Distrutta dal dolore, fuori di sé dall'angoscia, scappò dal paese e si trascinò stancamente per tutta la notte nel buio di deserti sentieri di montagna, finché in preda alla disperazione più nera, si lasciò cadere in un burrone.

Destino volle che il mattino seguente passasse da quelle parti il giovane pastore che l'aveva corteggiata negli anni dell'adolescenza. Vistala in fondo alla scarpata, si affrettò a soccorrerla e a portarla in paese dove la ragazza fu curata e rimessa in sesto.

Nei giorni che seguirono il pastorello andò spesso a far visita a Ghita, la quale si confidò con lui, raccontandogli l'infelice storia del suo amore con il soldato straniero.

Il giovane, che non aveva mai cessato di amare la ragazza, in uno slancio di dedizione, partì alla ricerca del soldato fedifrago, con il preciso intento di vendicare l'onore della sua amata.
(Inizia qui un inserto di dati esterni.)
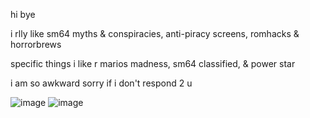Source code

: hi bye

i rlly like sm64 myths & conspiracies, anti-piracy screens, romhacks & horrorbrews

specific things i like r marios madness, sm64 classified, & power star

i am so awkward sorry if i don't respond 2 u


![image](https://github.com/user-attachments/assets/25343c41-09ec-45b6-a9c0-576015c47883)
![image](https://github.com/user-attachments/assets/c91c2e4d-6aa0-49d4-91ae-9f8022e6936a)
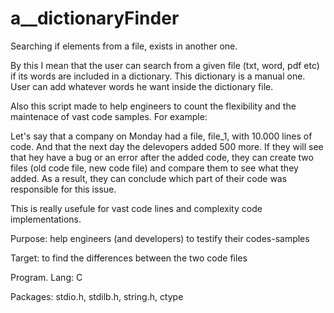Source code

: # a__dictionaryFinder

Searching if elements from a file, exists in another one.

By this I mean that the user can search from a given file (txt, word, pdf etc) if its words are included in a dictionary.
This dictionary is a manual one. User can add whatever words he want inside the dictionary file.

Also this script made to help engineers to count the flexibility and the maintenace of vast code samples.
For example:

Let's say that a company on Monday had a file, file_1, with 10.000 lines of code. And that the next day the delevopers added 500 more.
If they will see that hey have a bug or an error after the added code, they can create two files (old code file, new code file) and compare them to see what they added. As a result, they can conclude which part of their code was responsible for this issue.

This is really usefule for vast code lines and complexity code implementations.

Purpose: help engineers (and developers) to testify their codes-samples

Target: to find the differences between the two code files

Program. Lang: C

Packages: stdio.h, stdilb.h, string.h, ctype
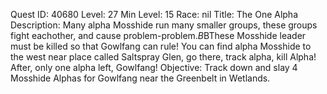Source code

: Quest ID: 40680
Level: 27
Min Level: 15
Race: nil
Title: The One Alpha
Description: Many alpha Mosshide run many smaller groups, these groups fight eachother, and cause problem-problem.$B$BThese Mosshide leader must be killed so that Gowlfang can rule! You can find alpha Mosshide to the west near place called Saltspray Glen, go there, track alpha, kill Alpha! After, only one alpha left, Gowlfang!
Objective: Track down and slay 4 Mosshide Alphas for Gowlfang near the Greenbelt in Wetlands.
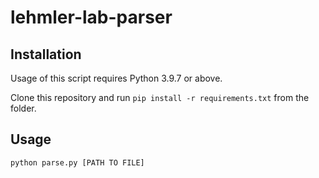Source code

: # lehmler-lab-parser

Installation
------
Usage of this script requires Python 3.9.7 or above.

Clone this repository and run `pip install -r requirements.txt` from the folder.

Usage
-----

`python parse.py [PATH TO FILE]`
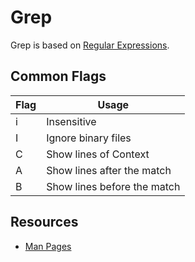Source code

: # Grep

Grep is based on [Regular Expressions](http://en.wikipedia.org/wiki/Regular_expression).

## Common Flags

|Flag|Usage|
|----|-----|
|i|Insensitive|
|I|Ignore binary files|
|C<N>|Show <N> lines of Context|
|A<N>|Show <N> lines after the match|
|B<N>|Show <N> lines before the match|

## Resources

- [Man Pages](http://linux.die.net/man/1/grep)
Per ben quattro anni vagò in ogni angolo d'Europa, giungendo sui campi di battaglia, dove l'esercito napoleonico si scontrava con le armate delle coalizioni nemiche, senza trovar traccia del soldato. Poi, deluso e sconsolato fece ritorno in valle, sostenuto solo dalla prospettiva di rivedere la sua amata pastorella.

Ma qui l'attendeva una ben più amara e tragica notizia: Ghita era morta, parecchio tempo prima ed era stata sepolta in un angolo del camposanto e al giovane non rimase che portare ogni giorno un mazzo di fiori di campo sulla tomba della sventurata ragazza.

Ma in capo a sei mesi un'altra croce venne posata vicino alla tomba di Ghita: era quella del pastorello che non aveva potuto sopportare di vivere senza il suo grande amore.